Exercise - Introduce variables using the let statement
We've used a meteorological dataset to aggregation and visualize data. Here, you'll learn how to use let
statements to introduce variables and organize complex queries.
let
statements are useful for breaking up a complex expression into multiple parts, defining constants outside of the query body for readability, or defining a variable once and using it multiple times within a query. You can use let
statements to create well-organized complex queries. You can use multiple let
statements; each statement must be followed by a semicolon (;
).
You can use let
statements in different kinds of situations. On the simplest level, you can define scalar values that will later be referenced in a query, such as an int, string, date/time, or any other value. You can create a tabular filtered view of a table that will be used as the tabular input for the query. You can also create a function using a let
statement.
Define a scalar with a let
statement
Recall that previous queries filtered on locations or minimum damage. Let's define these boundary values using a let
statement at the beginning of the query.
The following query uses two let
statements to define scalar values that'll later be used as input parameters in the query. The first defined value is a number and the second is a string. The let
statements end with a semicolon.
Notice the commented-out portions of the query that begin with double forward slashes (//
). Double forward slashes indicate a beginning of a comment until the end of the line. These are comments that are ignored when running queries.
Run the following query:
let MinDamage = 1; // int let EventLocation = "ARIZONA"; // string StormEvents | where State == EventLocation | where DamageCrops + DamageProperty >= MinDamage | summarize Damage=round(avg(DamageProperty + DamageCrops)) by EventType | sort by Damage
You should get results that look like the following image:
Try changing the state name or the minimum damage numbers and rerunning the query. How do the results change?
Convert a tabular result to a scalar value using toscalar
within a let
statement
Next, let's look at a count of the most frequent event type as a function of time. First, you need to figure out which is the most frequent event type. Then, you'll use this value in a query. Use the StormEvents table to find the top EventType by counting the number of events within each type. Use the project
operator to return only the EventType column.
Before starting to construct the let
statement, run the query to find out what this event actually is. This allows you to verify that your query is producing the expected results.
StormEvents
| summarize count() by EventType
| top 1 by count_
| project EventType
You should get results that look like the following image:
You'll notice that the query produced a tabular result with one column and one row. However, you'll want to convert this to a scalar value to use as a filter value in your main query. First, define the variable name we want to introduce as MostFrequentEventType. Next, you want to convert the tabular result to a scalar value by putting the whole query inside the toscalar()
function.
The previous steps are summarized in the following let
statement:
let MostFrequentEventType = toscalar(
StormEvents
| summarize count() by EventType
| top 1 by count_
| project EventType);
Notice that this statement by itself isn't a valid query, because a valid query must contain at least one statement that's not a let
statement. You can, however, use this stored scalar value in a query. Recall that you want to look at a count of the most frequent event time as a function of time. You'll filter on MostFrequentEventType, then summarize the count by a certain time bin.

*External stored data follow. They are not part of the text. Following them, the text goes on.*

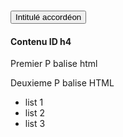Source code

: <section class="fr-accordion">
	<h3 class="fr-accordion__title">
		<button class="fr-accordion__btn" aria-expanded="false" aria-controls="accordion-106">Intitulé accordéon</button>
	</h3>
	<div class="fr-collapse" id="accordion-106">
		<!-- données de test -->
		<h4 id='h4' class="fr-h4">Contenu ID h4</h4>
		<p>
			Premier P balise html
		</p>
		<p>
			Deuxieme P balise HTML
		</p>
		<ul>
			<li>list 1</li>
			<li>list 2</li>
			<li>list 3</li>
		</ul>
	</div>
</section>
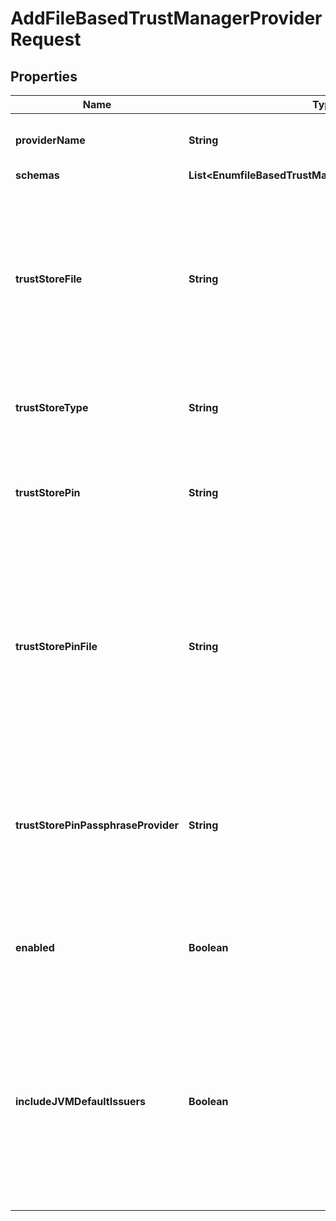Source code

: 

# AddFileBasedTrustManagerProviderRequest


## Properties

| Name | Type | Description | Notes |
|------------ | ------------- | ------------- | -------------|
|**providerName** | **String** | Name of the new Trust Manager Provider |  |
|**schemas** | **List&lt;EnumfileBasedTrustManagerProviderSchemaUrn&gt;** |  |  |
|**trustStoreFile** | **String** | Specifies the path to the file containing the trust information. It can be an absolute path or a path that is relative to the Directory Server instance root. |  |
|**trustStoreType** | **String** | Specifies the format for the data in the trust store file. |  [optional] |
|**trustStorePin** | **String** | Specifies the clear-text PIN needed to access the File Based Trust Manager Provider. |  [optional] |
|**trustStorePinFile** | **String** | Specifies the path to the text file whose only contents should be a single line containing the clear-text PIN needed to access the File Based Trust Manager Provider. |  [optional] |
|**trustStorePinPassphraseProvider** | **String** | The passphrase provider to use to obtain the clear-text PIN needed to access the File Based Trust Manager Provider. |  [optional] |
|**enabled** | **Boolean** | Indicate whether the Trust Manager Provider is enabled for use. |  |
|**includeJVMDefaultIssuers** | **Boolean** | Indicates whether certificates issued by an authority included in the JVM&#39;s set of default issuers should be automatically trusted, even if they would not otherwise be trusted by this provider. |  [optional] |



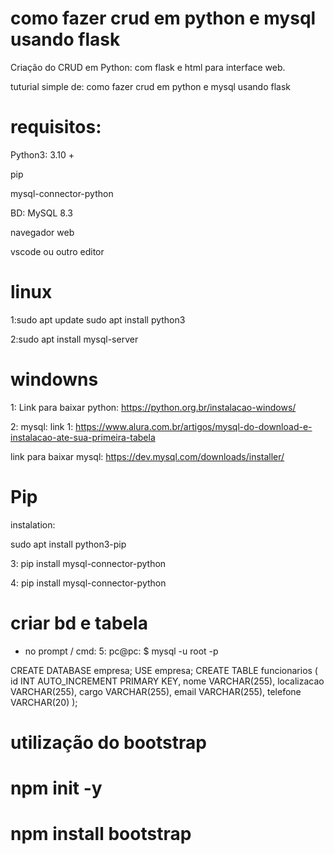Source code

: # como fazer crud em python e mysql usando flask

Criação do CRUD em Python: com  flask e html para interface web.

tuturial simple de:
como fazer crud em python e mysql usando flask

# requisitos:
Python3: 3.10 +

pip

mysql-connector-python

BD: MySQL 8.3

navegador web

vscode ou outro editor


# linux
1:sudo apt update
sudo apt install python3

2:sudo apt install mysql-server

# windowns

1: Link para baixar python: https://python.org.br/instalacao-windows/

2: mysql: link 1: https://www.alura.com.br/artigos/mysql-do-download-e-instalacao-ate-sua-primeira-tabela

link para baixar mysql: https://dev.mysql.com/downloads/installer/


# Pip 
instalation:

sudo apt install python3-pip

3: pip install mysql-connector-python

4: pip install mysql-connector-python

# criar bd e tabela

- no prompt / cmd:
5: pc@pc: $
mysql -u root -p

CREATE DATABASE empresa;
USE empresa;
CREATE TABLE funcionarios (
    id INT AUTO_INCREMENT PRIMARY KEY,
    nome VARCHAR(255),
    localizacao VARCHAR(255),
    cargo VARCHAR(255),
    email VARCHAR(255),
    telefone VARCHAR(20)
);

# utilização do bootstrap

# npm init -y

# npm install bootstrap




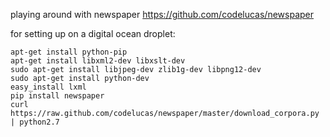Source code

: playing around with newspaper <https://github.com/codelucas/newspaper>

for setting up on a digital ocean droplet:

    apt-get install python-pip
    apt-get install libxml2-dev libxslt-dev
    sudo apt-get install libjpeg-dev zlib1g-dev libpng12-dev
    sudo apt-get install python-dev
    easy_install lxml
    pip install newspaper
    curl https://raw.github.com/codelucas/newspaper/master/download_corpora.py | python2.7
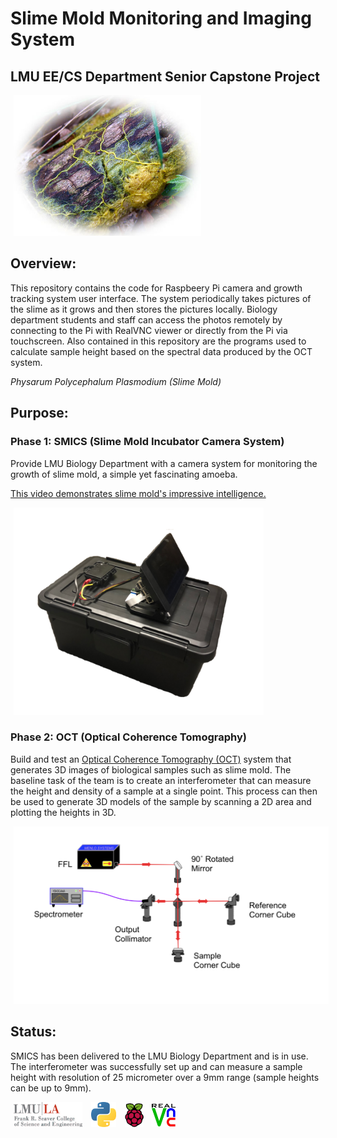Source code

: # **Slime Mold Monitoring and Imaging System**
## **LMU EE/CS Department Senior Capstone Project**
<img src="images/oie_124645G3I2Cvl3-1.jpg" width="300" hspace="5">

## Overview: 
This repository contains the code for Raspbeery Pi camera and growth tracking system user interface. 
The system periodically takes pictures of the slime as it grows and then stores the pictures 
locally. Biology department students and staff can access the photos remotely by connecting to the 
Pi with RealVNC viewer or directly from the Pi via touchscreen. Also contained in this repository
are the programs used to calculate sample height based on the spectral data produced by the OCT system.

*Physarum Polycephalum Plasmodium (Slime Mold)*
## Purpose:
### Phase 1: SMICS (Slime Mold Incubator Camera System)
Provide LMU Biology Department with a camera system for monitoring the growth of slime mold, 
a simple yet fascinating amoeba. 

<a href= "https://www.youtube.com/watch?v=GwKuFREOgmo" >This video demonstrates slime mold's impressive intelligence.</a>   

<img src="images/SMICS.png" width="400" hspace="5">  






### Phase 2: OCT (Optical Coherence Tomography)
Build and test an <a href= "https://en.wikipedia.org/wiki/Optical_coherence_tomography" >Optical Coherence Tomography (OCT)</a> system that generates 3D images of biological samples such as slime mold. The baseline task of the team is to create an interferometer that can measure the height and density of a sample at a single point. This process can then be used to generate 3D models of the sample by scanning a 2D area and plotting the heights in 3D. 

<img src="images/interferometer.png" width="600" hspace="5">

## Status:
SMICS has been delivered to the LMU Biology Department and is in use. The interferometer was successfully set up and can measure a sample height with resolution of 25 micrometer over a 9mm range (sample heights can be up to 9mm).

<img src="images/lmuseaver.jpg" width="110" hspace="5">    <img src="images/1024px-Python-logo-notext.svg.png" width="40" hspace="5">    <img src="images/Raspberry_Pi_Logo.svg.png" width="30" hspace="5">
<img src="images/realvnc.jpg" width="40" hspace="3">

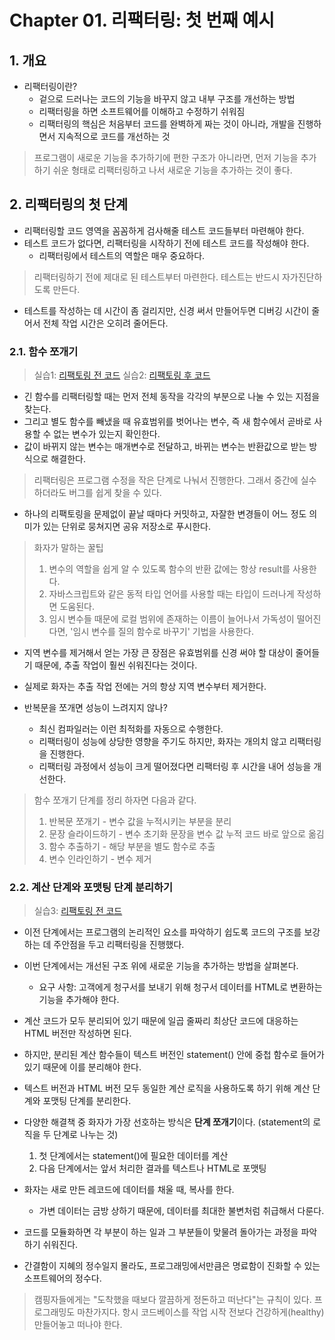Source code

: # Chapter 01. 리팩터링: 첫 번째 예시

## 1. 개요

- 리팩터링이란?
  - 겉으로 드러나는 코드의 기능을 바꾸지 않고 내부 구조를 개선하는 방법
  - 리팩터링을 하면 소프트웨어를 이해하고 수정하기 쉬워짐
  - 리팩터링의 핵심은 처음부터 코드를 완벽하게 짜는 것이 아니라, 개발을 진행하면서 지속적으로 코드를 개선하는 것

> 프로그램이 새로운 기능을 추가하기에 편한 구조가 아니라면, 먼저 기능을 추가하기 쉬운 형태로 리팩터링하고 나서 새로운 기능을 추가하는 것이 좋다.

## 2. 리팩터링의 첫 단계

- 리팩터링할 코드 영역을 꼼꼼하게 검사해줄 테스트 코드들부터 마련해야 한다.
- 테스트 코드가 없다면, 리팩터링을 시작하기 전에 테스트 코드를 작성해야 한다.
  - 리팩터링에서 테스트의 역할은 매우 중요하다.

> 리팩터링하기 전에 제대로 된 테스트부터 마련한다. 테스트는 반드시 자가진단하도록 만든다.

- 테스트를 작성하는 데 시간이 좀 걸리지만, 신경 써서 만들어두면 디버깅 시간이 줄어서 전체 작업 시간은 오히려 줄어든다.

### 2.1. 함수 쪼개기

> 실습1: [리팩토링 전 코드](./실습/statement_1.js)
> 실습2: [리팩토링 후 코드](./실습/statement_2.js)

- 긴 함수를 리팩터링할 때는 먼저 전체 동작을 각각의 부분으로 나눌 수 있는 지점을 찾는다.
- 그리고 별도 함수를 빼냈을 때 유효범위를 벗어나는 변수, 즉 새 함수에서 곧바로 사용할 수 없는 변수가 있는지 확인한다.
- 값이 바뀌지 않는 변수는 매개변수로 전달하고, 바뀌는 변수는 반환값으로 받는 방식으로 해결한다.

> 리팩터링은 프로그램 수정을 작은 단계로 나눠서 진행한다. 그래서 중간에 실수하더라도 버그를 쉽게 찾을 수 있다.

- 하나의 리팩토링을 문제없이 끝날 때마다 커밋하고, 자잘한 변경들이 어느 정도 의미가 있는 단위로 뭉쳐지면 공유 저장소로 푸시한다.

> 화자가 말하는 꿀팁
>
> 1. 변수의 역할을 쉽게 알 수 있도록 함수의 반환 값에는 항상 result를 사용한다.
> 2. 자바스크립트와 같은 동적 타입 언어를 사용할 때는 타입이 드러나게 작성하면 도움된다.
> 3. 임시 변수들 때문에 로컬 범위에 존재하는 이름이 늘어나서 가독성이 떨어진다면, '임시 변수를 질의 함수로 바꾸기' 기법을 사용한다.

- 지역 변수를 제거해서 얻는 가장 큰 장점은 유효범위를 신경 써야 할 대상이 줄어들기 때문에, 추출 작업이 훨씬 쉬워진다는 것이다.
- 실제로 화자는 추출 작업 전에는 거의 항상 지역 변수부터 제거한다.

- 반복문을 쪼개면 성능이 느려지지 않나?

  - 최신 컴파일러는 이런 최적화를 자동으로 수행한다.
  - 리팩터링이 성능에 상당한 영향을 주기도 하지만, 화자는 개의치 않고 리팩터링을 진행한다.
  - 리팩터링 과정에서 성능이 크게 떨어졌다면 리팩터링 후 시간을 내어 성능을 개선한다.

> 함수 쪼개기 단계를 정리 하자면 다음과 같다.
>
> 1. 반복문 쪼개기 - 변수 값을 누적시키는 부분을 분리
> 2. 문장 슬라이드하기 - 변수 초기화 문장을 변수 값 누적 코드 바로 앞으로 옮김
> 3. 함수 추출하기 - 해당 부분을 별도 함수로 추출
> 4. 변수 인라인하기 - 변수 제거

### 2.2. 계산 단계와 포맷팅 단계 분리하기

> 실습3: [리팩토링 전 코드](./실습/statement_3.js)

- 이전 단계에서는 프로그램의 논리적인 요소를 파악하기 쉽도록 코드의 구조를 보강하는 데 주안점을 두고 리팩터링을 진행했다.
- 이번 단계에서는 개선된 구조 위에 새로운 기능을 추가하는 방법을 살펴본다.
  - 요구 사항: 고객에게 청구서를 보내기 위해 청구서 데이터를 HTML로 변환하는 기능을 추가해야 한다.
- 계산 코드가 모두 분리되어 있기 때문에 일곱 줄짜리 최상단 코드에 대응하는 HTML 버전만 작성하면 된다.
- 하지만, 분리된 계산 함수들이 텍스트 버전인 statement() 안에 중첩 함수로 들어가 있기 때문에 이를 분리해야 한다.
- 텍스트 버전과 HTML 버전 모두 동일한 계산 로직을 사용하도록 하기 위해 계산 단계와 포맷팅 단계를 분리한다.

- 다양한 해결책 중 화자가 가장 선호하는 방식은 **단계 쪼개기**이다. (statement의 로직을 두 단계로 나누는 것)

  1. 첫 단계에서는 statement()에 필요한 데이터를 계산
  2. 다음 단계에서는 앞서 처리한 결과를 텍스트나 HTML로 포맷팅

- 화자는 새로 만든 레코드에 데이터를 채울 때, 복사를 한다.

  - 가변 데이터는 금방 상하기 때문에, 데이터를 최대한 불변처럼 취급해서 다룬다.

- 코드를 모듈화하면 각 부분이 하는 일과 그 부분들이 맞물려 돌아가는 과정을 파악하기 쉬워진다.
- 간결함이 지혜의 정수일지 몰라도, 프로그래밍에서만큼은 명료함이 진화할 수 있는 소프트웨어의 정수다.

> 캠핑자들에게는 "도착했을 때보다 깔끔하게 정돈하고 떠난다"는 규칙이 있다. 프로그래밍도 마찬가지다. 항시 코드베이스를 작업 시작 전보다 건강하게(healthy) 만들어놓고 떠나야 한다.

In this case, let's look at the results per month. You'll use the startofmonth()
function, which returns a datetime representing the start of the month for the given date value. In this query, you'll use the StartTime column as the input for the startofmonth()
function.
Finally, render the results as a column chart to get a histogram of the count of the most frequent event type binned by month.
Run the following query:
let MostFrequentEventType = toscalar( StormEvents | summarize count() by EventType | top 1 by count_ | project EventType); StormEvents | where EventType == MostFrequentEventType | summarize count() by startofmonth(StartTime) | render columnchart
You should get results that look like the following image:
Try changing the query to show a histogram of the least frequent event type binned by month and rerunning the query.
Construct a let
statement with tabular output
The previous examples created a stored scalar value to be used as an input parameter in a query. However, it's also possible to use a let
statement to create tabular data that's then used as the input to a query.
Filter the StormEvents table on events that indirectly or directly caused deaths. Then, return a subset of the columns using the
project
operator. This statement gives a tabular output called KillerStorms. Use thislet
statement as the beginning input for your query.let KillerStorms = StormEvents | where DeathsDirect + DeathsIndirect > 0 | project State, EventType, Deaths=DeathsDirect + DeathsIndirect;
Then, you can use some of the aggregation functions you've learned in previous units. Run the following query:
let KillerStorms = StormEvents | where DeathsDirect + DeathsIndirect > 0 | project State, EventType, Deaths=DeathsDirect + DeathsIndirect; KillerStorms | summarize DistinctKillerEventTypes=dcount(EventType), TotalDeaths=sum(Deaths) by State | sort by TotalDeaths
You should get results that look like the following image:
Look at the results. Are all events summarized in the DistinctKillerEventTypes column so-called "killer storms"?
Create a user-defined function with the let
statement
You can also use let
statements to define user-defined functions, which are reusable subqueries. Suppose you want to figure out what percent of each event type caused damage. You'll create a user-defined function that will calculate percentages, and later call this function and specify which columns are to be used to calculate percentage.
Within a let
statement, you'll declare function name, arguments, and body using the following general syntax:
let function=(argument1:datatype, argument2:datatype) {functionbody};
Specifically, you'll use a user-defined function to calculate percentages. First, define the data type and input arguments. For this example, you'll use the following arguments:
Argument name | Data type | Description |
---|---|---|
portion | real |
The portion of the total events that you want to calculate the percentage of. |
total | real |
The total number of events. |
You'll round the answer to two decimal places using the round()
function.
Taken altogether, the user-defined function described by the let
statement is:
let Pcent = (portion:real, total:real){round(100 * portion / total, 2)};
Use this
let
statement in the following query:let Pcent = (portion: real, total: real) { round(100 * portion / total, 2) }; StormEvents | extend Damage = DamageCrops + DamageProperty | summarize TotalEvents = count(), TotalDamagingEvents = countif(Damage > 0) by EventType | project EventType, TotalDamagingEvents, TotalEvents, Percentage = Pcent(TotalDamagingEvents, TotalEvents) | sort by EventType asc
You should get results that look like the following image:
Take a moment to understand the results. Try modifying the query to show a breakdown of the percentage by damage type and rerunning the query.
Take a look at the results. What does the percentage mean? Notice that the query calls the Pcent function, which we defined in the let
statement. The inputs used in this function are TotalDamagingEvents and TotalEvents, meaning you're looking for the percent of events that caused damage.